Indian 'spy princess' to be honoured in London
File photo
London: Britain's Princess Anne was to unveil a sculpture on Thursday of Noor Inayat Khan, dubbed the "spy princess", who was sent into occupied France in World War II to help the resistance.

Anne, Queen Elizabeth II's daughter, was to unveil a bronze bust in central London's Gordon Square Gardens, in honour of Khan, who was the first female wireless operator sent to Nazi-occupied France.

Codenamed Madeleine, she was captured and shot dead aged 30 at the Dachau concentration camp in September 1944.
The Guardian newspaper described Khan as Britain's only female Muslim war heroine and said the bust would be the first stand-alone memorial to an Asian woman in the country.

She was born into a princely Indian Sufi family and was descended from Tipu Sultan, the 18th-century ruler of Mysore.

Khan was born on January 1, 1914 in Moscow to her Indian father and an American mother. Her infancy was spent in London before the family moved to Paris. She spoke fluent French and began a career as a children's writer.

Escaping to England by boat before the French surrender to Nazi Germany in 1940, she joined the British military as a wireless operator and was recruited by the Special Operations Executive elite spy squad in 1942.

She was deployed to France in June 1943 and worked in the resistance and sent intercepted radio messages back to Britain for as long as possible.

Her superiors urged her to return across the Channel but she carried on and single-handedly ran a network of spies across Paris for three more months as her team was gradually captured by the Gestapo.

She was eventually betrayed and arrested, but refused to divulge any information despite 10 months of torture, beatings and starvation.

She was transferred to Dachau in southern Germany, where she was executed.

Gordon Square Gardens are close to where Khan lived on Taviton Street and where she played as a child.
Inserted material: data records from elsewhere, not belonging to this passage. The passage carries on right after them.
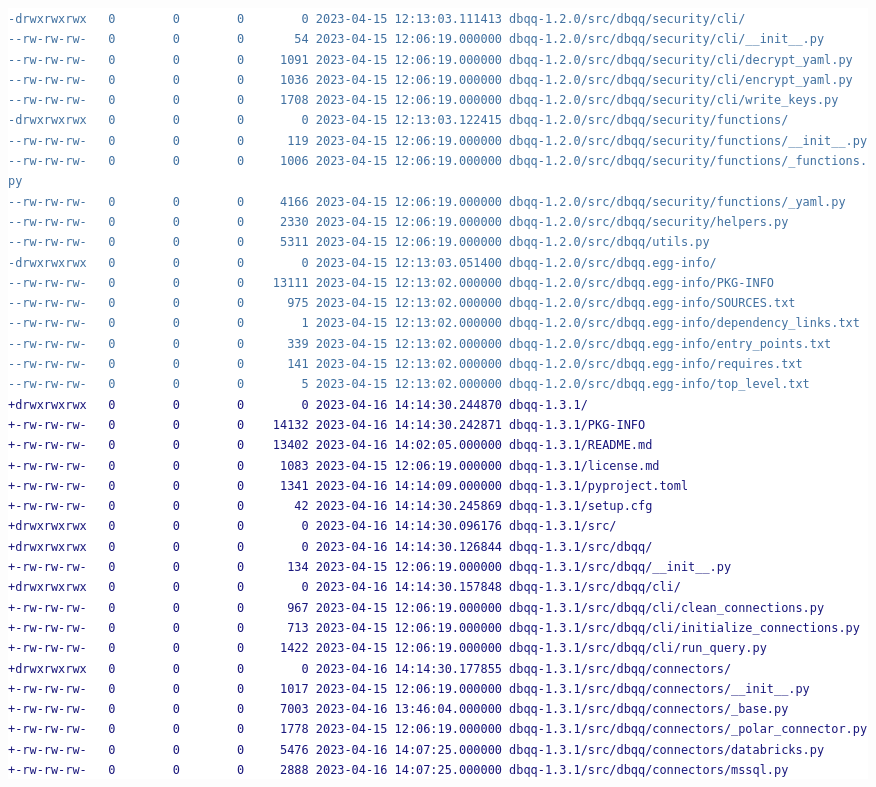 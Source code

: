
 ```diff
-drwxrwxrwx   0        0        0        0 2023-04-15 12:13:03.111413 dbqq-1.2.0/src/dbqq/security/cli/
--rw-rw-rw-   0        0        0       54 2023-04-15 12:06:19.000000 dbqq-1.2.0/src/dbqq/security/cli/__init__.py
--rw-rw-rw-   0        0        0     1091 2023-04-15 12:06:19.000000 dbqq-1.2.0/src/dbqq/security/cli/decrypt_yaml.py
--rw-rw-rw-   0        0        0     1036 2023-04-15 12:06:19.000000 dbqq-1.2.0/src/dbqq/security/cli/encrypt_yaml.py
--rw-rw-rw-   0        0        0     1708 2023-04-15 12:06:19.000000 dbqq-1.2.0/src/dbqq/security/cli/write_keys.py
-drwxrwxrwx   0        0        0        0 2023-04-15 12:13:03.122415 dbqq-1.2.0/src/dbqq/security/functions/
--rw-rw-rw-   0        0        0      119 2023-04-15 12:06:19.000000 dbqq-1.2.0/src/dbqq/security/functions/__init__.py
--rw-rw-rw-   0        0        0     1006 2023-04-15 12:06:19.000000 dbqq-1.2.0/src/dbqq/security/functions/_functions.py
--rw-rw-rw-   0        0        0     4166 2023-04-15 12:06:19.000000 dbqq-1.2.0/src/dbqq/security/functions/_yaml.py
--rw-rw-rw-   0        0        0     2330 2023-04-15 12:06:19.000000 dbqq-1.2.0/src/dbqq/security/helpers.py
--rw-rw-rw-   0        0        0     5311 2023-04-15 12:06:19.000000 dbqq-1.2.0/src/dbqq/utils.py
-drwxrwxrwx   0        0        0        0 2023-04-15 12:13:03.051400 dbqq-1.2.0/src/dbqq.egg-info/
--rw-rw-rw-   0        0        0    13111 2023-04-15 12:13:02.000000 dbqq-1.2.0/src/dbqq.egg-info/PKG-INFO
--rw-rw-rw-   0        0        0      975 2023-04-15 12:13:02.000000 dbqq-1.2.0/src/dbqq.egg-info/SOURCES.txt
--rw-rw-rw-   0        0        0        1 2023-04-15 12:13:02.000000 dbqq-1.2.0/src/dbqq.egg-info/dependency_links.txt
--rw-rw-rw-   0        0        0      339 2023-04-15 12:13:02.000000 dbqq-1.2.0/src/dbqq.egg-info/entry_points.txt
--rw-rw-rw-   0        0        0      141 2023-04-15 12:13:02.000000 dbqq-1.2.0/src/dbqq.egg-info/requires.txt
--rw-rw-rw-   0        0        0        5 2023-04-15 12:13:02.000000 dbqq-1.2.0/src/dbqq.egg-info/top_level.txt
+drwxrwxrwx   0        0        0        0 2023-04-16 14:14:30.244870 dbqq-1.3.1/
+-rw-rw-rw-   0        0        0    14132 2023-04-16 14:14:30.242871 dbqq-1.3.1/PKG-INFO
+-rw-rw-rw-   0        0        0    13402 2023-04-16 14:02:05.000000 dbqq-1.3.1/README.md
+-rw-rw-rw-   0        0        0     1083 2023-04-15 12:06:19.000000 dbqq-1.3.1/license.md
+-rw-rw-rw-   0        0        0     1341 2023-04-16 14:14:09.000000 dbqq-1.3.1/pyproject.toml
+-rw-rw-rw-   0        0        0       42 2023-04-16 14:14:30.245869 dbqq-1.3.1/setup.cfg
+drwxrwxrwx   0        0        0        0 2023-04-16 14:14:30.096176 dbqq-1.3.1/src/
+drwxrwxrwx   0        0        0        0 2023-04-16 14:14:30.126844 dbqq-1.3.1/src/dbqq/
+-rw-rw-rw-   0        0        0      134 2023-04-15 12:06:19.000000 dbqq-1.3.1/src/dbqq/__init__.py
+drwxrwxrwx   0        0        0        0 2023-04-16 14:14:30.157848 dbqq-1.3.1/src/dbqq/cli/
+-rw-rw-rw-   0        0        0      967 2023-04-15 12:06:19.000000 dbqq-1.3.1/src/dbqq/cli/clean_connections.py
+-rw-rw-rw-   0        0        0      713 2023-04-15 12:06:19.000000 dbqq-1.3.1/src/dbqq/cli/initialize_connections.py
+-rw-rw-rw-   0        0        0     1422 2023-04-15 12:06:19.000000 dbqq-1.3.1/src/dbqq/cli/run_query.py
+drwxrwxrwx   0        0        0        0 2023-04-16 14:14:30.177855 dbqq-1.3.1/src/dbqq/connectors/
+-rw-rw-rw-   0        0        0     1017 2023-04-15 12:06:19.000000 dbqq-1.3.1/src/dbqq/connectors/__init__.py
+-rw-rw-rw-   0        0        0     7003 2023-04-16 13:46:04.000000 dbqq-1.3.1/src/dbqq/connectors/_base.py
+-rw-rw-rw-   0        0        0     1778 2023-04-15 12:06:19.000000 dbqq-1.3.1/src/dbqq/connectors/_polar_connector.py
+-rw-rw-rw-   0        0        0     5476 2023-04-16 14:07:25.000000 dbqq-1.3.1/src/dbqq/connectors/databricks.py
+-rw-rw-rw-   0        0        0     2888 2023-04-16 14:07:25.000000 dbqq-1.3.1/src/dbqq/connectors/mssql.py
```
Her biographer Shrabani Basu, who researched Khan for eight years, told the BBC: "She was this gentle writer of children's stories, a musician, but she was transformed. She was a tigress in the field.

"For her to come into this world on the front line, taking on the Gestapo, showed her inner strength and her courage, her immense courage and resilience.

"It's very inspiring, especially given the troubled times that we live in. It is important to remember these qualities and values.

"Two and a half million Indians volunteered for the war effort and it was the largest single volunteer army.

"We must not forget their contribution. Noor was part of this."